How to Find New York City Trends

Sofia Rubio-Topete
7 min readDec 5, 2019

--

We are currently living within a data-driven and technology-based society. There has been a rise in the association of negativity in data aggregation companies. While there has been in a rise in negative connotations towards companies that collect/ analyze data, there are existing accurate data available to conduct an analysis to find the truth in the data, rather than from the news we see on social media. NOAA’s Global Historical Climatology Network (GHCN) is an integrated database of climate summaries from land surface stations across the globe that have been subjected to a common suite of quality assurance reviews. The data are obtained from more than 20 sources. This public dataset is hosted in Google BigQuery and is included in BigQuery’s 1TB/mo of free tier processing. The City of New York also has several different types of data sets that are open to the pubic ranging from trees in NYC to Motor Vehicle Crashes. These datasets can be found here: https://opendata.cityofnewyork.us/.

Bigquery conveniently allows access to both public datasets, which is helpful given how large these data sets are. Two datasets that I found to be parallel were the car crashes in NYC and the weather for that day. The Motor Vehicle Collision data set includes several contributing factors such as driver fell asleep, alcohol intoxication, view obstructed/limited, pavement slippery, and more. Conducting a python analysis using these open data sets allows us to further understand specifics on motor vehicle collisions in New York City, including how contributing factors such as obstructed/ limited view and pavement slippery may have been a result of the weather. In order to incorporate weather data and conduct a proper analysis, the first step is to clean and organize the data sets. I found that many of the columns in the dataset did not have data for the most part. Calling this query also took a long time since there is so much data being pulled into the data frame I created, all_data.

Rather than dropping all of the columns from the all_data data frame, I used SQL to create a new data set using all columns except for some columns that were blank, such as contributing factors above 2, and vehicle codes after 2. I was able to do this by using SELECT * (ALL) EXCEPT (unwanted columns). The returned data frame was already organized which was very helpful given it is so large.

One of the issues with merging the weather dataset with NYC collisions is that the timestamps are different for both files. I used SQL again to split nypd collision data by the timestamp. I was able to do so by identifying the year, month, day, dow, etc. In order to get the number of all incidents so show up as a column in the dataset nypd_data, I used COUNT(*) in the select part of my query.

This data frame contains the number of reported motor vehicle collisions by hour by day. It ranges from 2012–2018. There are about 30 types of reasons along with the respective incident counts. The purpose of adding the additional columns for year, hour, day, etc., is not only so that a more holistic analysis could be conducted, but also so that other data from sets such as weather can be added to the collision report.

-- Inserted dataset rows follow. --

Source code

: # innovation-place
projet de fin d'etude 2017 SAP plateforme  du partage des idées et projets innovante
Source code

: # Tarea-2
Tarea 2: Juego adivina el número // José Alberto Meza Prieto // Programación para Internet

One quick visualization I was able to make to show the top collision factors between 2012 and 2016 is the bar plot below. Creating this visualization using plt was a simple way to aid people in understanding what the top causes have been for motor vehicle collisions over time.

To break up the data even further by the years, I created new data frames from the all_data data frame I had made previously, to organize the incidents by year. By specifying the year in the timestamp, 7 data frames were returned for each year between 2012 and 2018.

The weather data had a lot of data points, many of which would not be necessary. I decided to call another query to pull only specific points so the returned data frame would be organized in a way that would allow me to understand it better. I found that the precipitation, snow, temperature, visibility, and wind columns were the most important out of the weather data given that those may be the factors that contribute to motor vehicle collisions.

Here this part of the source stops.